**** THE INPUT ****

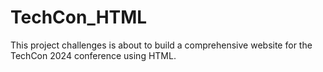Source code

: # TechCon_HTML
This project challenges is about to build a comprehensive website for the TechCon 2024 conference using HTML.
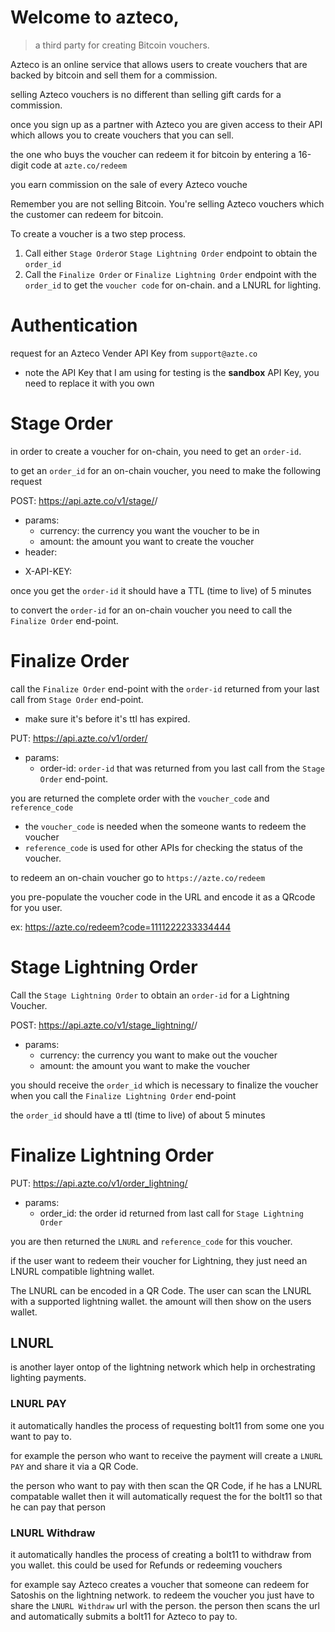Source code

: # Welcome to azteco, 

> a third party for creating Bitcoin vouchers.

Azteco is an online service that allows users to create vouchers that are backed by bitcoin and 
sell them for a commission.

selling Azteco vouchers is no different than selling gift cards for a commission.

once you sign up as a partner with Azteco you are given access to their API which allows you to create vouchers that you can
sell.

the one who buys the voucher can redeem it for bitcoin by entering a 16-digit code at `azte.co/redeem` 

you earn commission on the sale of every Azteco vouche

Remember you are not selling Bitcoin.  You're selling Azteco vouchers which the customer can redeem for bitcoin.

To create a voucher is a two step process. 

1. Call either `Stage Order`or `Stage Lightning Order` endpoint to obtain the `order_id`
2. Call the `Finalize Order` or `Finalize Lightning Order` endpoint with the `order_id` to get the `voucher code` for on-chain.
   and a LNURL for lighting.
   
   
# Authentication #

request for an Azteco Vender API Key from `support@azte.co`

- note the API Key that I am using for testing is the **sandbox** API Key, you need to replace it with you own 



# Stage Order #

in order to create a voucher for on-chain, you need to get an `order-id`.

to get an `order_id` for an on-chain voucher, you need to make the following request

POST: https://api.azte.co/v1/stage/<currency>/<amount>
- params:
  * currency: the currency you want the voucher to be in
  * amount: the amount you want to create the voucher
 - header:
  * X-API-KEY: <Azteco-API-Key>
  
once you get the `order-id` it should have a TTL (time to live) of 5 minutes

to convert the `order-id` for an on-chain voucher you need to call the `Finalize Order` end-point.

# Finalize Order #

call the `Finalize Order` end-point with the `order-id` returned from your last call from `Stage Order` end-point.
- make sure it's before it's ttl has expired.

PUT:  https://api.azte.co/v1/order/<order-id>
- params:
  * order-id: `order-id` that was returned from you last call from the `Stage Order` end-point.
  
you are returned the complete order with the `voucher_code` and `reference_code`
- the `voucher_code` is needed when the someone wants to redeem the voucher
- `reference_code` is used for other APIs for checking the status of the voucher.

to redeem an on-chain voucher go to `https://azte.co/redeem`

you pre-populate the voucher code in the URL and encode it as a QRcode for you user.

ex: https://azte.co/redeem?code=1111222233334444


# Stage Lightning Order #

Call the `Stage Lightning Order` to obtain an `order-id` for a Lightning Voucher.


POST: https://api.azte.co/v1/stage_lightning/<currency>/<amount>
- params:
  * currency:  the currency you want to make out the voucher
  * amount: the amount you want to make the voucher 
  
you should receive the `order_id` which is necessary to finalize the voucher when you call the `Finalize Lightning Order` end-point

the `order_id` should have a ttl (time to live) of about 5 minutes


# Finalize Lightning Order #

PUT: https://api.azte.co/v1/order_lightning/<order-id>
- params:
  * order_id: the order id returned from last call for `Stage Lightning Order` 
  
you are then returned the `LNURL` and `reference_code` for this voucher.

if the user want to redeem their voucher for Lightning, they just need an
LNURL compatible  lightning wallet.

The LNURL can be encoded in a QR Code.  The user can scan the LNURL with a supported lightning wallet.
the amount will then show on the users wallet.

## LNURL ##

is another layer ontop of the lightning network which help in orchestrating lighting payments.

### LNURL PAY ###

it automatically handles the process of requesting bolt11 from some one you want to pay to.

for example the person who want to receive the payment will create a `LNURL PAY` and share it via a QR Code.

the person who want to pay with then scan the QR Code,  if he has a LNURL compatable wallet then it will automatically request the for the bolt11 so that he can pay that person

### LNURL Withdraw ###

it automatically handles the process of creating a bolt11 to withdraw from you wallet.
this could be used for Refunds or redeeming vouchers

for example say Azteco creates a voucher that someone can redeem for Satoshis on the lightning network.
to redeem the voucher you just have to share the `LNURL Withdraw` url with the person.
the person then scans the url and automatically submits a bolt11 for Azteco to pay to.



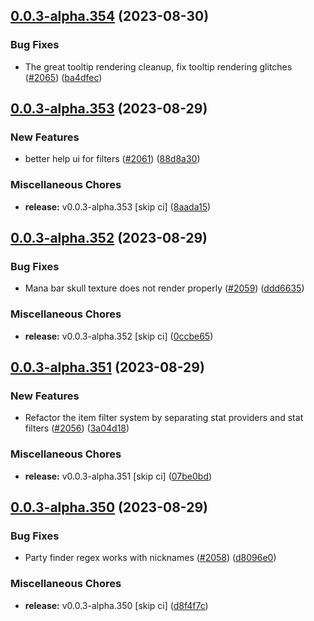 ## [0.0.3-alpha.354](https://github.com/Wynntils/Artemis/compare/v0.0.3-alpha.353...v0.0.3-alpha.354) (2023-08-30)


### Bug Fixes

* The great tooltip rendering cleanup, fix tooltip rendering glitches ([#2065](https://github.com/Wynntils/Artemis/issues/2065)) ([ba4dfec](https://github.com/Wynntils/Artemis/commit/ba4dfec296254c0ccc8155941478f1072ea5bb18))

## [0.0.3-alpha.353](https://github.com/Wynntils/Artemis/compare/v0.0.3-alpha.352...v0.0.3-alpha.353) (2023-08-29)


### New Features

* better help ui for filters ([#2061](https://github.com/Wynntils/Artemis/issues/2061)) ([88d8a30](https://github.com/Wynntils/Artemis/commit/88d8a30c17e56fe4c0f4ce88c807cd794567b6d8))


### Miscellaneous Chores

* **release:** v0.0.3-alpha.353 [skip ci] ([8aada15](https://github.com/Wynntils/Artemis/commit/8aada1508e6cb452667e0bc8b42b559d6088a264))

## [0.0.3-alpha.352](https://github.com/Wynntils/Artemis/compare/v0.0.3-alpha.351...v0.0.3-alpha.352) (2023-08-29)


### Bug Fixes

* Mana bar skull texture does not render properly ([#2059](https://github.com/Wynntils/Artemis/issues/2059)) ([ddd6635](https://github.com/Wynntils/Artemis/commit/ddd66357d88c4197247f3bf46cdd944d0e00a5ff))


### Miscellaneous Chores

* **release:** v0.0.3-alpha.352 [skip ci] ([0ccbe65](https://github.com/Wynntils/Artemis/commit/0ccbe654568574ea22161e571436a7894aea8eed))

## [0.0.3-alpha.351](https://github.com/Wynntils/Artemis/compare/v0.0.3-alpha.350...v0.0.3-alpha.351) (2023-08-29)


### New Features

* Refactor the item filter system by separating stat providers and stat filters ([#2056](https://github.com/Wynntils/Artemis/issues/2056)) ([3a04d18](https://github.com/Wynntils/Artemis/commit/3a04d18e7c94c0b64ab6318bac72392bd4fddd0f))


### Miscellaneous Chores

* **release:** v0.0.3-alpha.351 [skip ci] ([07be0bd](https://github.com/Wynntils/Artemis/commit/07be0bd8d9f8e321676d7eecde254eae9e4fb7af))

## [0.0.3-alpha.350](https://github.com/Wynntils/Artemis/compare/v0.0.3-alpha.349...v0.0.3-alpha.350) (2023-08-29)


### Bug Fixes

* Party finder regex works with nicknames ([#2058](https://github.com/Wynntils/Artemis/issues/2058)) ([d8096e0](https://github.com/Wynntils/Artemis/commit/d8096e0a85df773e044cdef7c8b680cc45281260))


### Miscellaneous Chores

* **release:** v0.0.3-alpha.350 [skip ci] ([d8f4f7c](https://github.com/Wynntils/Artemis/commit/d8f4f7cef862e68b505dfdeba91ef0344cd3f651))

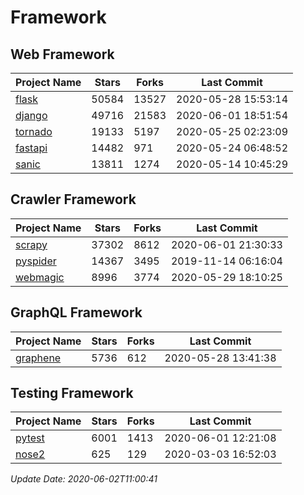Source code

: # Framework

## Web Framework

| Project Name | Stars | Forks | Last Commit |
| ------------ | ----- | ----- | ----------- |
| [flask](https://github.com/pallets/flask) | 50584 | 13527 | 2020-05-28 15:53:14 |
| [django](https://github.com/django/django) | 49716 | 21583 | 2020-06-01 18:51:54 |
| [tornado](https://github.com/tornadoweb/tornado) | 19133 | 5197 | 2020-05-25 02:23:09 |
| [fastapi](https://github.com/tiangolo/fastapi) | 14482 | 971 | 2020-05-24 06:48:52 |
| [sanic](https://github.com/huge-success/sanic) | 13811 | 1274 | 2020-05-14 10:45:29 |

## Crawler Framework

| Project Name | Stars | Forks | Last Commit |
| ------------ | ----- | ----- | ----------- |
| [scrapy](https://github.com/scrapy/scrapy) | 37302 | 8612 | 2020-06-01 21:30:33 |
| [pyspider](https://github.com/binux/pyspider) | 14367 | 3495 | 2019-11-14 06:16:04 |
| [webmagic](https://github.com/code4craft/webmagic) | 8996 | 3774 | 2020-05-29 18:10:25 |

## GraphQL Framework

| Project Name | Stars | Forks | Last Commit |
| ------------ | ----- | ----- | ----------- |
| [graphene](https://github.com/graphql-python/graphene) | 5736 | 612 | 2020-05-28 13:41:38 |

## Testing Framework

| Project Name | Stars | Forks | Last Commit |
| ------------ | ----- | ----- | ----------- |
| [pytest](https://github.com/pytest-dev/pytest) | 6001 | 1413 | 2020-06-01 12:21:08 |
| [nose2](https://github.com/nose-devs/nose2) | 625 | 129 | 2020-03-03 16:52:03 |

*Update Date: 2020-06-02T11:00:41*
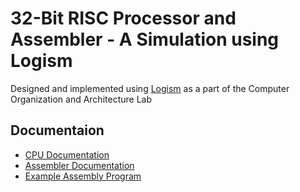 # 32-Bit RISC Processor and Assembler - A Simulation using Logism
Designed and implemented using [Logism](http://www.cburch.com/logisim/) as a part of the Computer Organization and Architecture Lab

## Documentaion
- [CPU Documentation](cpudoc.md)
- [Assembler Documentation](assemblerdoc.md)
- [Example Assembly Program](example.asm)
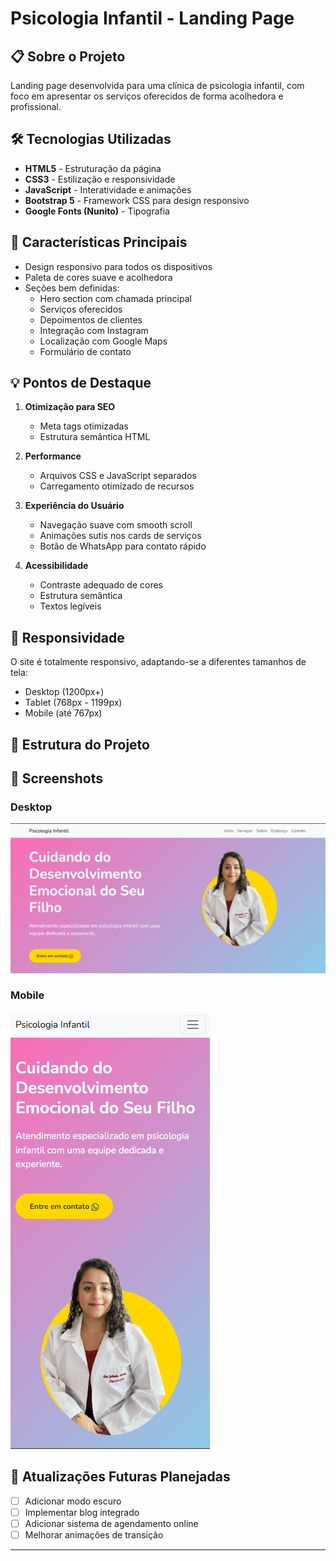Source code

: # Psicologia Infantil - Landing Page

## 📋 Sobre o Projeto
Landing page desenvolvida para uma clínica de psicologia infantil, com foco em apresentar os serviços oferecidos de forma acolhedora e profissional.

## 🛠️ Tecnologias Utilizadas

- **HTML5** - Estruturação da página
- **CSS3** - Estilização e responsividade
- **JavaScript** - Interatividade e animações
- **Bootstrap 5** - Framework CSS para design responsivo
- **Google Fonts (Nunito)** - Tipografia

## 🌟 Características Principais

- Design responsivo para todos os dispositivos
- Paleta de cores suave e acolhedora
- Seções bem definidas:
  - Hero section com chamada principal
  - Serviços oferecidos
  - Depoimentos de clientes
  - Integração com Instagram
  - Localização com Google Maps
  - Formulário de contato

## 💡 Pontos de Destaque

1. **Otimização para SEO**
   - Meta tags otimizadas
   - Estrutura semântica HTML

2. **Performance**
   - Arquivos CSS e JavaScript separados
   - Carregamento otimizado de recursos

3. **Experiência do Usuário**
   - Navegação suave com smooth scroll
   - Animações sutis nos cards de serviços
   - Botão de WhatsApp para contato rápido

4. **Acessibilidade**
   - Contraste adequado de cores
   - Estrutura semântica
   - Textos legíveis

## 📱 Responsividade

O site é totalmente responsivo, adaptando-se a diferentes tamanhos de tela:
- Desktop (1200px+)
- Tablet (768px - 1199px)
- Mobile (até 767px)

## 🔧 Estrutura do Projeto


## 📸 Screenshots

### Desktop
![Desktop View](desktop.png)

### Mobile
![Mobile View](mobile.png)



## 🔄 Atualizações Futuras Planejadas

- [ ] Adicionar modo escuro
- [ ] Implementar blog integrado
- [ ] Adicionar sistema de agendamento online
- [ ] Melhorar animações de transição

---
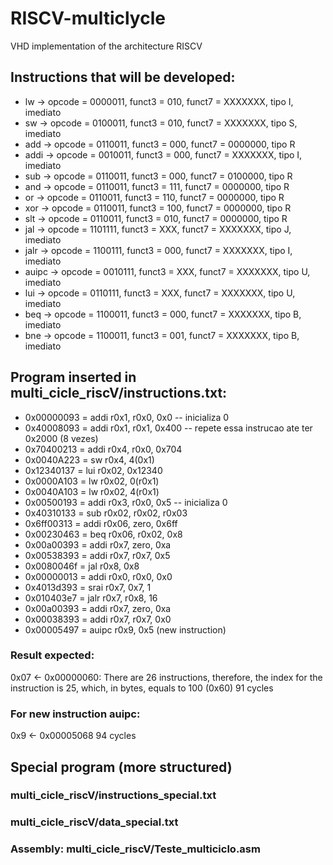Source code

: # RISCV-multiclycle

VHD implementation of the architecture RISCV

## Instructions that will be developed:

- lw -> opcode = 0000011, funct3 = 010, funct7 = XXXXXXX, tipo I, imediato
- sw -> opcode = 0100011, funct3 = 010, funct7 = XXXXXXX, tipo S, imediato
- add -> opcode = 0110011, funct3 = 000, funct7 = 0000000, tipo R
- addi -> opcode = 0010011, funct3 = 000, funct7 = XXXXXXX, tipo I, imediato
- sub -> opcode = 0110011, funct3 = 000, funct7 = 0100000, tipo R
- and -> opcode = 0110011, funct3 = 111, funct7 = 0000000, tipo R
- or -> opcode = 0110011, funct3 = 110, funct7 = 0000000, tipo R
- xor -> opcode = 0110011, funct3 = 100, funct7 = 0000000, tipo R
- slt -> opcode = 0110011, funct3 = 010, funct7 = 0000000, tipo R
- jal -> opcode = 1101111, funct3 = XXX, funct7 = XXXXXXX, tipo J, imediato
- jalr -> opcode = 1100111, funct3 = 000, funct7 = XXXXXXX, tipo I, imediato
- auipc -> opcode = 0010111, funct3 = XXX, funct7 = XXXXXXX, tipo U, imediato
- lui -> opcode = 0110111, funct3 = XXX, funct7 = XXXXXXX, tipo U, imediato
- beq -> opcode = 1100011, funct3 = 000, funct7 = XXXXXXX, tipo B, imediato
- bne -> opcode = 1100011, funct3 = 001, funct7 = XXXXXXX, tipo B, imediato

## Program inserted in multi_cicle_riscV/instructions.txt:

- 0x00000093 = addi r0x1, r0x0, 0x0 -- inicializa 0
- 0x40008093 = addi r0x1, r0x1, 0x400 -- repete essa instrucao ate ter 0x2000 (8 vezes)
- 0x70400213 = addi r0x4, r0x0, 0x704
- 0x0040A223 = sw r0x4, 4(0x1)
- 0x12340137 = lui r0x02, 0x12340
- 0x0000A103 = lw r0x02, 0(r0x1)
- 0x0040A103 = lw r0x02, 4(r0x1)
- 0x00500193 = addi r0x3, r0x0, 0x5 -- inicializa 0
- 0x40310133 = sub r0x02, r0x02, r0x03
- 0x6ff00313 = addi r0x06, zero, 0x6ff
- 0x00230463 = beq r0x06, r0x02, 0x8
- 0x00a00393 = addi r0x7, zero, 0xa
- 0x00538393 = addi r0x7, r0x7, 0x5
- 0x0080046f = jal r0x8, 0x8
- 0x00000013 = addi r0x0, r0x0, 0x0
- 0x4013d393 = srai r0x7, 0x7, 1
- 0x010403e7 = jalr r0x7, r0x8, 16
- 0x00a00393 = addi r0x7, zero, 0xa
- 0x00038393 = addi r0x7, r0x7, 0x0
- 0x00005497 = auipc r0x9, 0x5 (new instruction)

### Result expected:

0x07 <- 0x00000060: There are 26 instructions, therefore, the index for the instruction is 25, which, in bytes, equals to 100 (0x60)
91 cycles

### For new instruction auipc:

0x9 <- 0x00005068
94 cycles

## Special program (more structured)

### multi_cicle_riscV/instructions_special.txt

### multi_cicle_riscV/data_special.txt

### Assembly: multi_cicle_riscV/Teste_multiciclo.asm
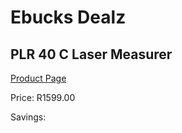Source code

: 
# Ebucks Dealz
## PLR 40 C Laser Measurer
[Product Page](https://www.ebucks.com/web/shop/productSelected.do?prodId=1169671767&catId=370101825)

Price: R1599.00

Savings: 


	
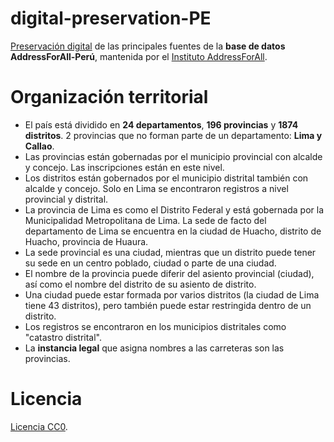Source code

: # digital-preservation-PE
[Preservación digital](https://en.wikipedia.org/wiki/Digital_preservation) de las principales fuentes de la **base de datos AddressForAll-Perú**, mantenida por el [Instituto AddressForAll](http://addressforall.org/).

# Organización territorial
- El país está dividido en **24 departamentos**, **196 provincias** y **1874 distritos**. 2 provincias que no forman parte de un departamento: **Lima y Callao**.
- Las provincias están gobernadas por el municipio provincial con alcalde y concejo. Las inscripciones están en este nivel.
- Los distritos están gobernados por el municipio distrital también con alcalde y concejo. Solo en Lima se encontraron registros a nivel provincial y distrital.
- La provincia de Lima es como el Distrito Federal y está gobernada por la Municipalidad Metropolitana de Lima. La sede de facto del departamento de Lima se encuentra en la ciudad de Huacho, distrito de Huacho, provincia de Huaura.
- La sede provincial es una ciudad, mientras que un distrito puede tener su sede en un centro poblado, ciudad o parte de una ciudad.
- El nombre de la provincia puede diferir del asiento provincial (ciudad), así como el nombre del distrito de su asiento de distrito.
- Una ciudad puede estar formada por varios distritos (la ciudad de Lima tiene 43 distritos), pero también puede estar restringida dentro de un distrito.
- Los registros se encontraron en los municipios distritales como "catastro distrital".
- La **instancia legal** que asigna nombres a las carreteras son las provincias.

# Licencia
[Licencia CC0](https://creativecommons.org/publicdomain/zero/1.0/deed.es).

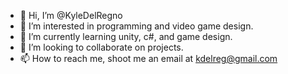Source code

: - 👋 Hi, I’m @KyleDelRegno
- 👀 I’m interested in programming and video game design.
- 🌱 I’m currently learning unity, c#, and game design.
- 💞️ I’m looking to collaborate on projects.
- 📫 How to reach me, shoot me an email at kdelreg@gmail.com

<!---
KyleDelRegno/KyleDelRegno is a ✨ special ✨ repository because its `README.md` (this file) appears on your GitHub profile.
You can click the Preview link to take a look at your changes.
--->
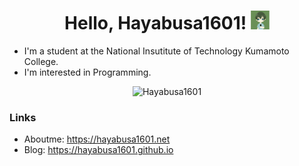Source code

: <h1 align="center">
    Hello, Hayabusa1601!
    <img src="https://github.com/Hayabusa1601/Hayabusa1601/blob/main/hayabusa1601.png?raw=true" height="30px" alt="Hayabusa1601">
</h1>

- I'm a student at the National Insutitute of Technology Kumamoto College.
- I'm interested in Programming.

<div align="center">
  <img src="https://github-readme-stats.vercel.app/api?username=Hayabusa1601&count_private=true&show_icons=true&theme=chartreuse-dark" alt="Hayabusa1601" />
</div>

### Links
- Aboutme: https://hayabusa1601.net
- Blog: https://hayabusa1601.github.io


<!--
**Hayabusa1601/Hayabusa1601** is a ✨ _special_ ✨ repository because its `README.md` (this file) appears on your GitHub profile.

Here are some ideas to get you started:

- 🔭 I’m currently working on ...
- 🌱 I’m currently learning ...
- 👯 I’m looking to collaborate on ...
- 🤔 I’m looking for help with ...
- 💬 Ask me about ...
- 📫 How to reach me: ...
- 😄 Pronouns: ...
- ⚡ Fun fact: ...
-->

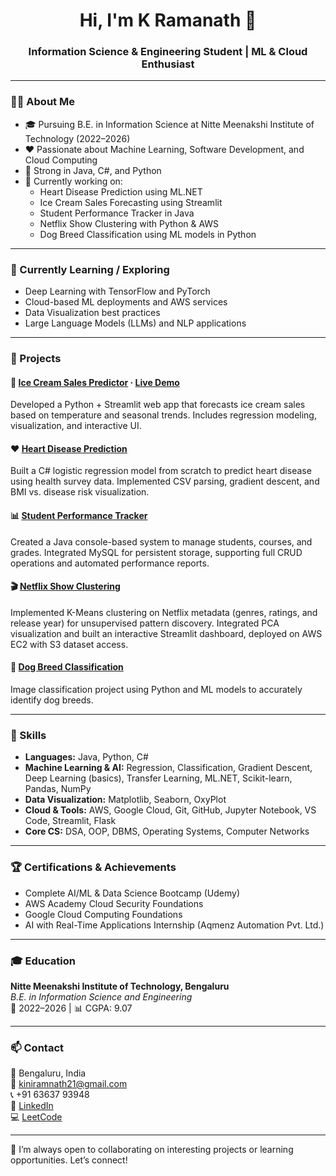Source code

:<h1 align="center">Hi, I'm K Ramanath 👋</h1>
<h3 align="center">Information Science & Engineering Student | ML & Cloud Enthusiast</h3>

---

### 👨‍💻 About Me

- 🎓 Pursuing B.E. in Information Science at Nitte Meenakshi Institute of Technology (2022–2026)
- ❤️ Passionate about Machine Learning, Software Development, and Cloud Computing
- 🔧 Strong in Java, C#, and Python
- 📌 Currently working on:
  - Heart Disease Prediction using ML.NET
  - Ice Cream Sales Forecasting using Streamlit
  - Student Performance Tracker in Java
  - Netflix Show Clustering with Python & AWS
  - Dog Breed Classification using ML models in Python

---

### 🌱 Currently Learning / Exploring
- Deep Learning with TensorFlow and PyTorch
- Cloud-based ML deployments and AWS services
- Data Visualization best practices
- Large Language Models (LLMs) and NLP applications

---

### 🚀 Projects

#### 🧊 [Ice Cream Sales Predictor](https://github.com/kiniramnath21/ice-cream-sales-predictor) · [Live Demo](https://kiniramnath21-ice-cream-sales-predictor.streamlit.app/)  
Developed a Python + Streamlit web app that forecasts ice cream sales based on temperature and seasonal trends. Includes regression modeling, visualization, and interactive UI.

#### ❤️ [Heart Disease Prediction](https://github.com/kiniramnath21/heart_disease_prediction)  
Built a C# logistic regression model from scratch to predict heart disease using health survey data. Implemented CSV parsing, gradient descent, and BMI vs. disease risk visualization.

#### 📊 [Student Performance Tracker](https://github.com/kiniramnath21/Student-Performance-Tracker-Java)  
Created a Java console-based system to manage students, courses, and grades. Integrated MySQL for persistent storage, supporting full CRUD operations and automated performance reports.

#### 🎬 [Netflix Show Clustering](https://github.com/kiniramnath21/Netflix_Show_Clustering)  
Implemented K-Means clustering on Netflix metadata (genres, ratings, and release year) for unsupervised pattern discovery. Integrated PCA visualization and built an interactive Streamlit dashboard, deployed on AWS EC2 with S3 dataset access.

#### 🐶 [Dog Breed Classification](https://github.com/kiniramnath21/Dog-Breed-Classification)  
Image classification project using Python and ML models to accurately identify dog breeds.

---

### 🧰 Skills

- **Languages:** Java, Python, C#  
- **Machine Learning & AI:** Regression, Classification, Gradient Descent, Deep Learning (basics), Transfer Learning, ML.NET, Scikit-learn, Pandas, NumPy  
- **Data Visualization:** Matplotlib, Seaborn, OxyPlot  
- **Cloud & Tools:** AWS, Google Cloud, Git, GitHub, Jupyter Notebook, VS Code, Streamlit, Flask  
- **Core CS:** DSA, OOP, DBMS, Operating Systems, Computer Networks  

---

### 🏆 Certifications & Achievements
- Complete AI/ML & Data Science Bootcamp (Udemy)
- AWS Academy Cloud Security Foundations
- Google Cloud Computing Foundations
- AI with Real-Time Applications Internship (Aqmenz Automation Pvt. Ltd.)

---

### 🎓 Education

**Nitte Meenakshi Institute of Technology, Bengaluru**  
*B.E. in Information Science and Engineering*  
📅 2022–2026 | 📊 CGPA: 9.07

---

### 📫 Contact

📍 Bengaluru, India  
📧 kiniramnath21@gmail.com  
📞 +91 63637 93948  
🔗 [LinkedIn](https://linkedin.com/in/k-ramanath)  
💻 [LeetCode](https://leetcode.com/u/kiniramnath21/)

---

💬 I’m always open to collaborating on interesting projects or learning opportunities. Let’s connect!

****

WORK INSTRUCTION: Please repeat, exactly as written, the lines in the records above, starting with the one that has "- Botão de WhatsApp para contato rápido" and going on through the one that has "- jal -> opcode". Pictures are to be left out.

EXPECTED ANSWER:
   - Botão de WhatsApp para contato rápido

4. **Acessibilidade**
   - Contraste adequado de cores
   - Estrutura semântica
   - Textos legíveis

## 📱 Responsividade

O site é totalmente responsivo, adaptando-se a diferentes tamanhos de tela:
- Desktop (1200px+)
- Tablet (768px - 1199px)
- Mobile (até 767px)

## 🔧 Estrutura do Projeto


## 📸 Screenshots

### Desktop
![Desktop View](desktop.png)

### Mobile
![Mobile View](mobile.png)



## 🔄 Atualizações Futuras Planejadas

- [ ] Adicionar modo escuro
- [ ] Implementar blog integrado
- [ ] Adicionar sistema de agendamento online
- [ ] Melhorar animações de transição

---
Source code

: # RISCV-multiclycle

VHD implementation of the architecture RISCV

## Instructions that will be developed:

- lw -> opcode = 0000011, funct3 = 010, funct7 = XXXXXXX, tipo I, imediato
- sw -> opcode = 0100011, funct3 = 010, funct7 = XXXXXXX, tipo S, imediato
- add -> opcode = 0110011, funct3 = 000, funct7 = 0000000, tipo R
- addi -> opcode = 0010011, funct3 = 000, funct7 = XXXXXXX, tipo I, imediato
- sub -> opcode = 0110011, funct3 = 000, funct7 = 0100000, tipo R
- and -> opcode = 0110011, funct3 = 111, funct7 = 0000000, tipo R
- or -> opcode = 0110011, funct3 = 110, funct7 = 0000000, tipo R
- xor -> opcode = 0110011, funct3 = 100, funct7 = 0000000, tipo R
- slt -> opcode = 0110011, funct3 = 010, funct7 = 0000000, tipo R
- jal -> opcode = 1101111, funct3 = XXX, funct7 = XXXXXXX, tipo J, imediato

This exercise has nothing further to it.